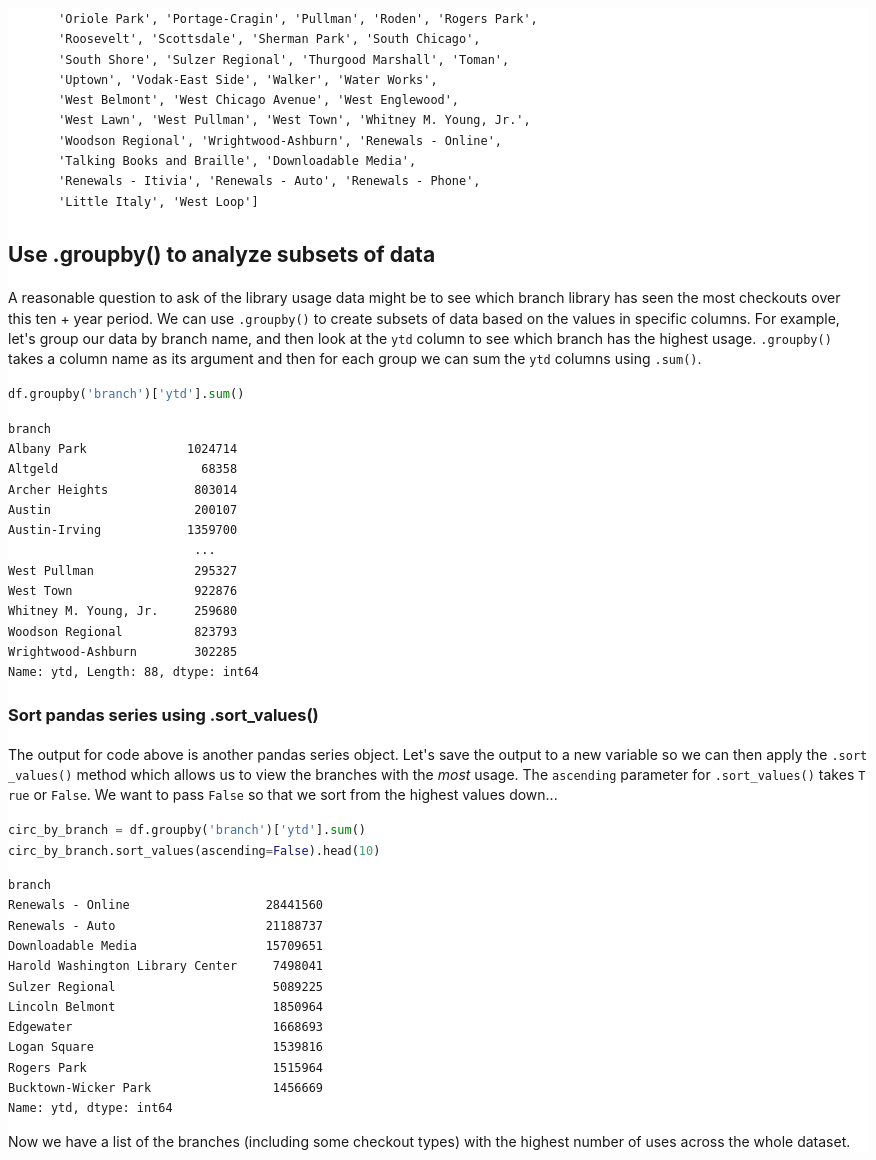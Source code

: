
 ```output
       'Oriole Park', 'Portage-Cragin', 'Pullman', 'Roden', 'Rogers Park',
       'Roosevelt', 'Scottsdale', 'Sherman Park', 'South Chicago',
       'South Shore', 'Sulzer Regional', 'Thurgood Marshall', 'Toman',
       'Uptown', 'Vodak-East Side', 'Walker', 'Water Works',
       'West Belmont', 'West Chicago Avenue', 'West Englewood',
       'West Lawn', 'West Pullman', 'West Town', 'Whitney M. Young, Jr.',
       'Woodson Regional', 'Wrightwood-Ashburn', 'Renewals - Online',
       'Talking Books and Braille', 'Downloadable Media',
       'Renewals - Itivia', 'Renewals - Auto', 'Renewals - Phone',
       'Little Italy', 'West Loop']
```

## Use .groupby() to analyze subsets of data
A reasonable question to ask of the library usage data might be to see which branch library has seen the most checkouts over this ten + year period. We can use `.groupby()` to create subsets of data based on the values in specific columns. For example, let's group our data by branch name, and then look at the `ytd` column to see which branch has the highest usage. `.groupby()` takes a column name as its argument and then for each group we can sum the `ytd` columns using `.sum()`.

```python
df.groupby('branch')['ytd'].sum()
```

```output
branch
Albany Park              1024714
Altgeld                    68358
Archer Heights            803014
Austin                    200107
Austin-Irving            1359700
                          ...   
West Pullman              295327
West Town                 922876
Whitney M. Young, Jr.     259680
Woodson Regional          823793
Wrightwood-Ashburn        302285
Name: ytd, Length: 88, dtype: int64
```

### Sort pandas series using .sort_values()
The output for code above is another pandas series object. Let's save the output to a new variable so we can then apply the `.sort_values()` method which allows us to view the branches with the *most* usage. The `ascending` parameter for `.sort_values()` takes `True` or `False`. We want to pass `False` so that we sort from the highest values down...

```python
circ_by_branch = df.groupby('branch')['ytd'].sum()
circ_by_branch.sort_values(ascending=False).head(10)
```
```output
branch
Renewals - Online                   28441560
Renewals - Auto                     21188737
Downloadable Media                  15709651
Harold Washington Library Center     7498041
Sulzer Regional                      5089225
Lincoln Belmont                      1850964
Edgewater                            1668693
Logan Square                         1539816
Rogers Park                          1515964
Bucktown-Wicker Park                 1456669
Name: ytd, dtype: int64
```
Now we have a list of the branches (including some checkout types) with the highest number of uses across the whole dataset.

_TASK DESCRIPTION:_ Report the lines above that contain "usage".

_REPLY:_
A reasonable question to ask of the library usage data might be to see which branch library has seen the most checkouts over this ten + year period. We can use `.groupby()` to create subsets of data based on the values in specific columns. For example, let's group our data by branch name, and then look at the `ytd` column to see which branch has the highest usage. `.groupby()` takes a column name as its argument and then for each group we can sum the `ytd` columns using `.sum()`.
The output for code above is another pandas series object. Let's save the output to a new variable so we can then apply the `.sort_values()` method which allows us to view the branches with the *most* usage. The `ascending` parameter for `.sort_values()` takes `True` or `False`. We want to pass `False` so that we sort from the highest values down...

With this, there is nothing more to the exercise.